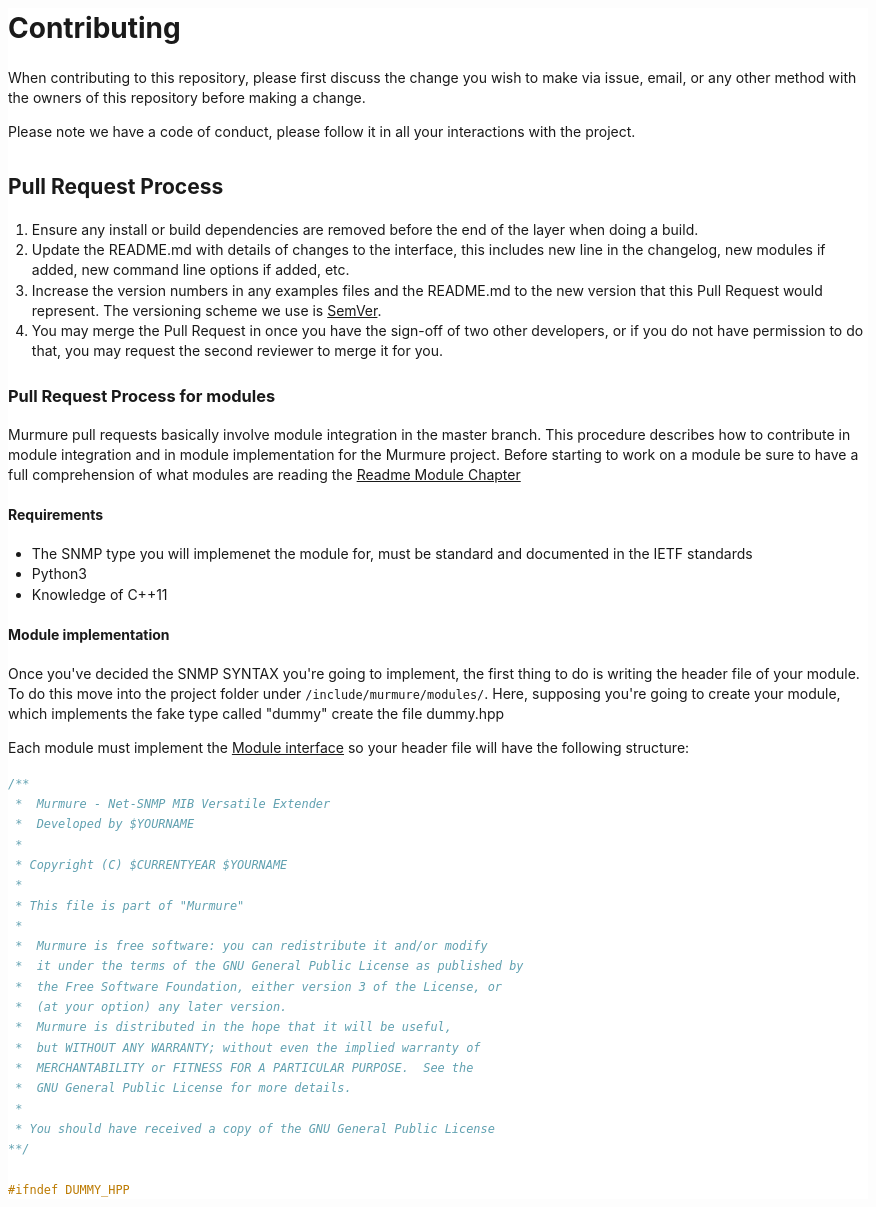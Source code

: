 # Contributing

When contributing to this repository, please first discuss the change you wish to make via issue, email, or any other method with the owners of this repository before making a change.

Please note we have a code of conduct, please follow it in all your interactions with the project.

## Pull Request Process

1. Ensure any install or build dependencies are removed before the end of the layer when doing a  build.
2. Update the README.md with details of changes to the interface, this includes new line in the changelog, new modules if added, new command line options if added, etc.
3. Increase the version numbers in any examples files and the README.md to the new version that this Pull Request would represent. The versioning scheme we use is [SemVer](http://semver.org/).
4. You may merge the Pull Request in once you have the sign-off of two other developers, or if you  do not have permission to do that, you may request the second reviewer to merge it for you.

### Pull Request Process for modules

Murmure pull requests basically involve module integration in the master branch.
This procedure describes how to contribute in module integration and in module implementation for the Murmure project. Before starting to work on a module be sure to have a full comprehension of what modules are reading the [Readme Module Chapter](https://github.com/ChristianVisintin/Murmure/blob/master/README.md#Modules)

#### Requirements

* The SNMP type you will implemenet the module for, must be standard and documented in the IETF standards
* Python3
* Knowledge of C++11

#### Module implementation

Once you've decided the SNMP SYNTAX you're going to implement, the first thing to do is writing the header file of your module. To do this move into the project folder under ```/include/murmure/modules/```. Here, supposing you're going to create your module, which implements the fake type called "dummy" create the file dummy.hpp

Each module must implement the [Module interface](https://github.com/ChristianVisintin/Murmure/blob/master/include/murmure/modules/module.hpp) so your header file will have the following structure:  

```cpp
/**
 *  Murmure - Net-SNMP MIB Versatile Extender
 *  Developed by $YOURNAME
 *
 * Copyright (C) $CURRENTYEAR $YOURNAME
 *
 * This file is part of "Murmure"
 *
 *  Murmure is free software: you can redistribute it and/or modify
 *  it under the terms of the GNU General Public License as published by
 *  the Free Software Foundation, either version 3 of the License, or
 *  (at your option) any later version.
 *  Murmure is distributed in the hope that it will be useful,
 *  but WITHOUT ANY WARRANTY; without even the implied warranty of
 *  MERCHANTABILITY or FITNESS FOR A PARTICULAR PURPOSE.  See the
 *  GNU General Public License for more details.
 *
 * You should have received a copy of the GNU General Public License
**/

#ifndef DUMMY_HPP
```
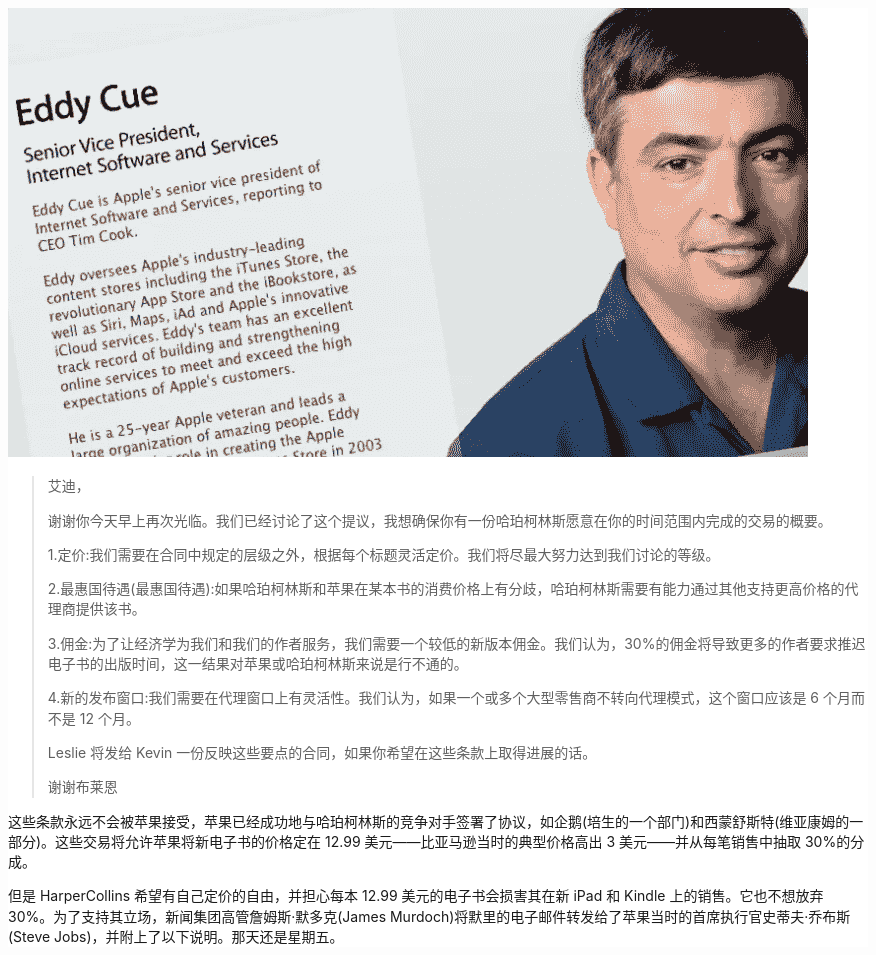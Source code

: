 ![](img/94f2a681d96075d5a616f74a78c0f969.png)

> 艾迪，
> 
> 谢谢你今天早上再次光临。我们已经讨论了这个提议，我想确保你有一份哈珀柯林斯愿意在你的时间范围内完成的交易的概要。
> 
> 1.定价:我们需要在合同中规定的层级之外，根据每个标题灵活定价。我们将尽最大努力达到我们讨论的等级。
> 
> 2.最惠国待遇(最惠国待遇):如果哈珀柯林斯和苹果在某本书的消费价格上有分歧，哈珀柯林斯需要有能力通过其他支持更高价格的代理商提供该书。
> 
> 3.佣金:为了让经济学为我们和我们的作者服务，我们需要一个较低的新版本佣金。我们认为，30%的佣金将导致更多的作者要求推迟电子书的出版时间，这一结果对苹果或哈珀柯林斯来说是行不通的。
> 
> 4.新的发布窗口:我们需要在代理窗口上有灵活性。我们认为，如果一个或多个大型零售商不转向代理模式，这个窗口应该是 6 个月而不是 12 个月。
> 
> Leslie 将发给 Kevin 一份反映这些要点的合同，如果你希望在这些条款上取得进展的话。
> 
> 谢谢布莱恩

这些条款永远不会被苹果接受，苹果已经成功地与哈珀柯林斯的竞争对手签署了协议，如企鹅(培生的一个部门)和西蒙舒斯特(维亚康姆的一部分)。这些交易将允许苹果将新电子书的价格定在 12.99 美元——比亚马逊当时的典型价格高出 3 美元——并从每笔销售中抽取 30%的分成。

但是 HarperCollins 希望有自己定价的自由，并担心每本 12.99 美元的电子书会损害其在新 iPad 和 Kindle 上的销售。它也不想放弃 30%。为了支持其立场，新闻集团高管詹姆斯·默多克(James Murdoch)将默里的电子邮件转发给了苹果当时的首席执行官史蒂夫·乔布斯(Steve Jobs)，并附上了以下说明。那天还是星期五。
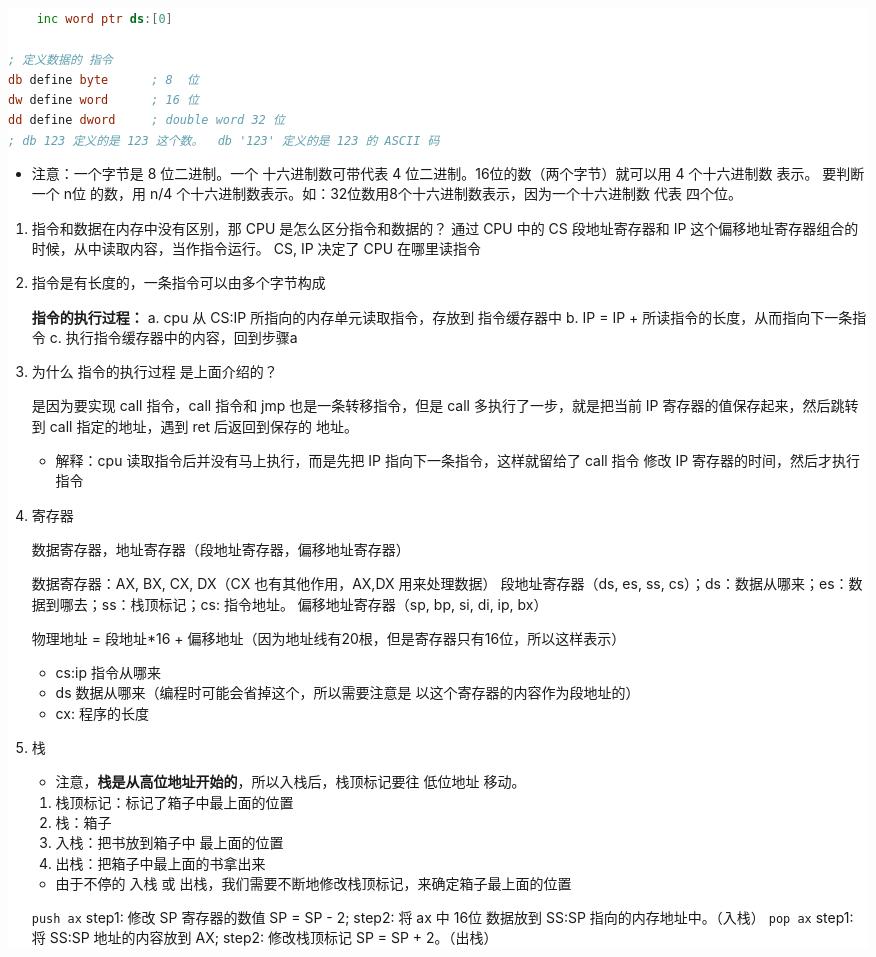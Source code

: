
 ```asm
    inc word ptr ds:[0]

; 定义数据的 指令
db define byte      ; 8  位
dw define word      ; 16 位
dd define dword     ; double word 32 位
; db 123 定义的是 123 这个数。  db '123' 定义的是 123 的 ASCII 码
```

* 注意：一个字节是 8 位二进制。一个 十六进制数可带代表 4 位二进制。16位的数（两个字节）就可以用 4 个十六进制数 表示。
    要判断 一个 n位 的数，用 n/4 个十六进制数表示。如：32位数用8个十六进制数表示，因为一个十六进制数 代表 四个位。

1. 指令和数据在内存中没有区别，那 CPU 是怎么区分指令和数据的？
    通过 CPU 中的 CS 段地址寄存器和 IP 这个偏移地址寄存器组合的时候，从中读取内容，当作指令运行。
    CS, IP 决定了 CPU 在哪里读指令

2. 指令是有长度的，一条指令可以由多个字节构成

    **指令的执行过程：**
    a. cpu 从 CS:IP 所指向的内存单元读取指令，存放到 指令缓存器中
    b. IP = IP + 所读指令的长度，从而指向下一条指令
    c. 执行指令缓存器中的内容，回到步骤a

3. 为什么 指令的执行过程 是上面介绍的？

    是因为要实现 call 指令，call 指令和 jmp 也是一条转移指令，但是 call 多执行了一步，就是把当前 IP 寄存器的值保存起来，然后跳转到 call 指定的地址，遇到 ret 后返回到保存的 地址。

    * 解释：cpu 读取指令后并没有马上执行，而是先把 IP 指向下一条指令，这样就留给了 call 指令 修改 IP 寄存器的时间，然后才执行 指令

4. 寄存器

    数据寄存器，地址寄存器（段地址寄存器，偏移地址寄存器）

    数据寄存器：AX, BX, CX, DX（CX 也有其他作用，AX,DX 用来处理数据）
    段地址寄存器（ds, es, ss, cs）；ds：数据从哪来；es：数据到哪去；ss：栈顶标记；cs: 指令地址。
    偏移地址寄存器（sp, bp, si, di, ip, bx）

    物理地址 = 段地址*16 + 偏移地址（因为地址线有20根，但是寄存器只有16位，所以这样表示）

   * cs:ip 指令从哪来
   * ds    数据从哪来（编程时可能会省掉这个，所以需要注意是 以这个寄存器的内容作为段地址的）
   * cx: 程序的长度

5. 栈

    * 注意，**栈是从高位地址开始的**，所以入栈后，栈顶标记要往 低位地址 移动。

    1. 栈顶标记：标记了箱子中最上面的位置
    2. 栈：箱子
    3. 入栈：把书放到箱子中 最上面的位置
    4. 出栈：把箱子中最上面的书拿出来

    * 由于不停的 入栈 或 出栈，我们需要不断地修改栈顶标记，来确定箱子最上面的位置

    `push ax` step1: 修改 SP 寄存器的数值 SP = SP - 2;
              step2: 将 ax 中 16位 数据放到 SS:SP 指向的内存地址中。（入栈）
    `pop ax`  step1: 将 SS:SP 地址的内容放到 AX;
              step2: 修改栈顶标记 SP = SP + 2。（出栈）
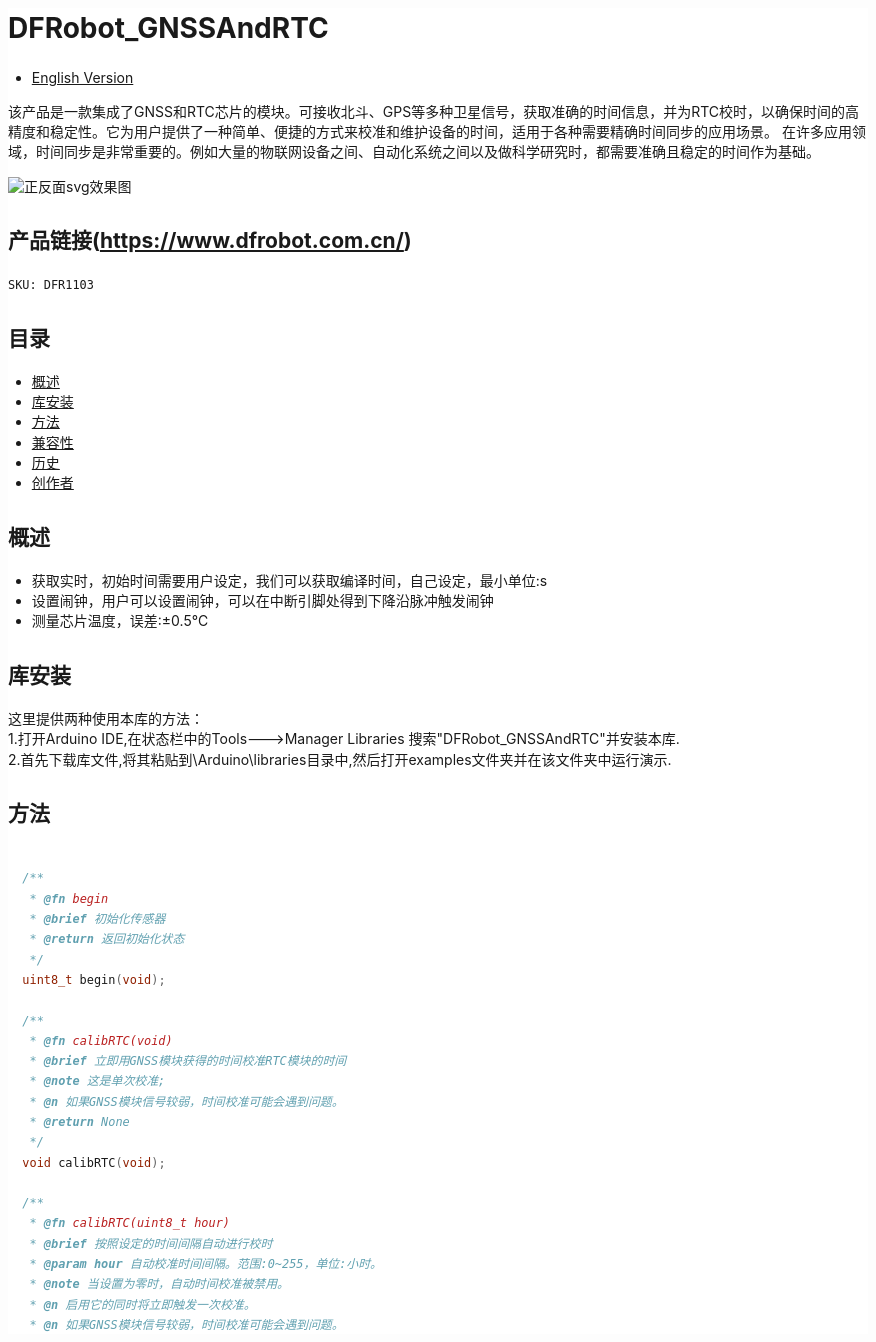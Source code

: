 # DFRobot_GNSSAndRTC
- [English Version](./README.md)

该产品是一款集成了GNSS和RTC芯片的模块。可接收北斗、GPS等多种卫星信号，获取准确的时间信息，并为RTC校时，以确保时间的高精度和稳定性。它为用户提供了一种简单、便捷的方式来校准和维护设备的时间，适用于各种需要精确时间同步的应用场景。
在许多应用领域，时间同步是非常重要的。例如大量的物联网设备之间、自动化系统之间以及做科学研究时，都需要准确且稳定的时间作为基础。

![正反面svg效果图](./resources/images/DFR1103.png) 

## 产品链接(https://www.dfrobot.com.cn/)

    SKU: DFR1103

## 目录

* [概述](#概述)
* [库安装](#库安装)
* [方法](#方法)
* [兼容性](#兼容性y)
* [历史](#历史)
* [创作者](#创作者)

## 概述

  * 获取实时，初始时间需要用户设定，我们可以获取编译时间，自己设定，最小单位:s 
  * 设置闹钟，用户可以设置闹钟，可以在中断引脚处得到下降沿脉冲触发闹钟
  * 测量芯片温度，误差:±0.5℃


## 库安装
这里提供两种使用本库的方法：<br>
1.打开Arduino IDE,在状态栏中的Tools--->Manager Libraries 搜索"DFRobot_GNSSAndRTC"并安装本库.<br>
2.首先下载库文件,将其粘贴到\Arduino\libraries目录中,然后打开examples文件夹并在该文件夹中运行演示.<br>

## 方法

```C++

  /**
   * @fn begin
   * @brief 初始化传感器
   * @return 返回初始化状态
   */
  uint8_t begin(void);

  /**
   * @fn calibRTC(void)
   * @brief 立即用GNSS模块获得的时间校准RTC模块的时间
   * @note 这是单次校准;
   * @n 如果GNSS模块信号较弱，时间校准可能会遇到问题。
   * @return None
   */
  void calibRTC(void);

  /**
   * @fn calibRTC(uint8_t hour)
   * @brief 按照设定的时间间隔自动进行校时
   * @param hour 自动校准时间间隔。范围:0~255，单位:小时。
   * @note 当设置为零时，自动时间校准被禁用。
   * @n 启用它的同时将立即触发一次校准。
   * @n 如果GNSS模块信号较弱，时间校准可能会遇到问题。
```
■ ■ ■ ■ ■ ■ ■
● **Task directions**:
Your response must consist of the lines from the beginning of the data through the line containing "#### Module implementation", transcribed exactly, with no pictures.

● **Task output**:
Source code

: # Contributing

When contributing to this repository, please first discuss the change you wish to make via issue, email, or any other method with the owners of this repository before making a change.

Please note we have a code of conduct, please follow it in all your interactions with the project.

## Pull Request Process

1. Ensure any install or build dependencies are removed before the end of the layer when doing a  build.
2. Update the README.md with details of changes to the interface, this includes new line in the changelog, new modules if added, new command line options if added, etc.
3. Increase the version numbers in any examples files and the README.md to the new version that this Pull Request would represent. The versioning scheme we use is [SemVer](http://semver.org/).
4. You may merge the Pull Request in once you have the sign-off of two other developers, or if you  do not have permission to do that, you may request the second reviewer to merge it for you.

### Pull Request Process for modules

Murmure pull requests basically involve module integration in the master branch.
This procedure describes how to contribute in module integration and in module implementation for the Murmure project. Before starting to work on a module be sure to have a full comprehension of what modules are reading the [Readme Module Chapter](https://github.com/ChristianVisintin/Murmure/blob/master/README.md#Modules)

#### Requirements

* The SNMP type you will implemenet the module for, must be standard and documented in the IETF standards
* Python3
* Knowledge of C++11

#### Module implementation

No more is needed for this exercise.